There are a lot misconceptions about conception; some
have an element of truth in them, most don't. Even
well educated people often misunderstand the issue
of infertility. Until recently, infertility was hushed.
Here are some myths that have stirred up panic and
confusion for couples who are trying to conceive.
Myth 1: I will get pregnant
as soon as we stop using contraceptives.
It can be disappointing and confusing
to stop using birth control and still find your
periods coming month after month. For the majority
of couples, conception does not take place in the
first month of trying. In fact, healthy couples
only have a one in four chance of conceiving in
any given cycle.
Myth 2: Infertility is
a woman's problem.
This myth is the most prevalent;
it's long-standing and at least thousands of years
old. If a couple was unable to have a child, the
woman was thought to be "barren." In truth,
men and women are about equally responsible when
it comes to infertility. As a case in point, in
the United States, about 35 percent of infertility
cases are solely due to female-related problems;
35% are solely male-related and 20% are due to a
combination of male and female factors, and about
10 percent are unexplained.
I never used a hormonal birth control method, so
we should get pregnant as soon as we start trying.

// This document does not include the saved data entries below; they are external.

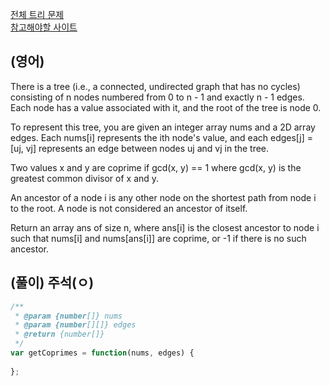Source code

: <a href="https://leetcode.com/tag/tree/">전체 트리 문제 </a>  
<a href="https://leetcode.com/problems/tree-of-coprimes/description/">참고해야할 사이트</a>   

## (영어)
There is a tree (i.e., a connected, undirected graph that has no cycles) consisting of n nodes numbered from 0 to n - 1 and exactly n - 1 edges. Each node has a value associated with it, and the root of the tree is node 0.

To represent this tree, you are given an integer array nums and a 2D array edges. Each nums[i] represents the ith node's value, and each edges[j] = [uj, vj] represents an edge between nodes uj and vj in the tree.

Two values x and y are coprime if gcd(x, y) == 1 where gcd(x, y) is the greatest common divisor of x and y.

An ancestor of a node i is any other node on the shortest path from node i to the root. A node is not considered an ancestor of itself.

Return an array ans of size n, where ans[i] is the closest ancestor to node i such that nums[i] and nums[ans[i]] are coprime, or -1 if there is no such ancestor.

## (풀이) 주석(ㅇ)
```js
/**
 * @param {number[]} nums
 * @param {number[][]} edges
 * @return {number[]}
 */
var getCoprimes = function(nums, edges) {
    
};
```
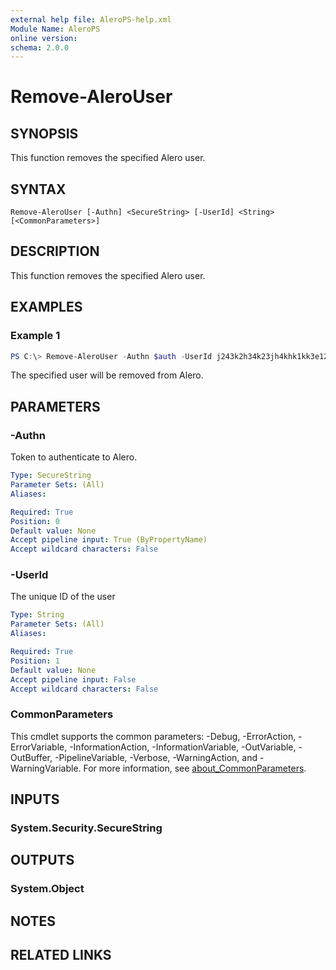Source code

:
 ```yaml
---
external help file: AleroPS-help.xml
Module Name: AleroPS
online version:
schema: 2.0.0
---
```


# Remove-AleroUser

## SYNOPSIS
This function removes the specified Alero user.

## SYNTAX

```
Remove-AleroUser [-Authn] <SecureString> [-UserId] <String> [<CommonParameters>]
```

## DESCRIPTION
This function removes the specified Alero user.

## EXAMPLES

### Example 1
```powershell
PS C:\> Remove-AleroUser -Authn $auth -UserId j243k2h34k23jh4khk1kk3e12
```

The specified user will be removed from Alero.

## PARAMETERS

### -Authn
Token to authenticate to Alero.

```yaml
Type: SecureString
Parameter Sets: (All)
Aliases:

Required: True
Position: 0
Default value: None
Accept pipeline input: True (ByPropertyName)
Accept wildcard characters: False
```

### -UserId
The unique ID of the user

```yaml
Type: String
Parameter Sets: (All)
Aliases:

Required: True
Position: 1
Default value: None
Accept pipeline input: False
Accept wildcard characters: False
```

### CommonParameters
This cmdlet supports the common parameters: -Debug, -ErrorAction, -ErrorVariable, -InformationAction, -InformationVariable, -OutVariable, -OutBuffer, -PipelineVariable, -Verbose, -WarningAction, and -WarningVariable. For more information, see [about_CommonParameters](http://go.microsoft.com/fwlink/?LinkID=113216).

## INPUTS

### System.Security.SecureString

## OUTPUTS

### System.Object
## NOTES

## RELATED LINKS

Just because you didn't use any
form of contraception doesn't necessarily put you
at a vantage point. While your body is comparatively
better able to regulate on its own, this doesn't
mean you can get pregnant more easily. Your fertility
can be influenced by factors other than contraceptives,
and can also be problematic for no apparent reason
Myth 4: We are both very
healthy; there is no way we could have infertility
Many men and women have severe
fertility problems and show no outward signs. Being
unhealthy increases chances for infertility, but
it does not necessarily work the other way round.
Myth 5: Infertility isn't
Infertility is defined as an
inability to conceive a child within one year of
well-timed and unprotected intercourse (or six months
if the woman is older than 35) or an inability to
carry a child to term. It is much more prevalent
than commonly thought; one in six couples have problems
conceiving a child. But with proper medical treatment,
80 percent of these couples can overcome the problem
and have a baby.
Myth 6: If we have sex
often enough, we will get pregnant.
If sperm count is not an issue
with your partner, have all the sex you want! But,
having sex during the few crucial days of each month
maximizes your chances. These are the days you ovulate,
and unfortunately, you could have sex 29 days out
for a 30-day cycle and still miss ovulation. Timing,
not frequency, is important.
Myth 7: Relax and you'll
Most infertile couples have heard,
at least once, "Relax and you'll conceive,"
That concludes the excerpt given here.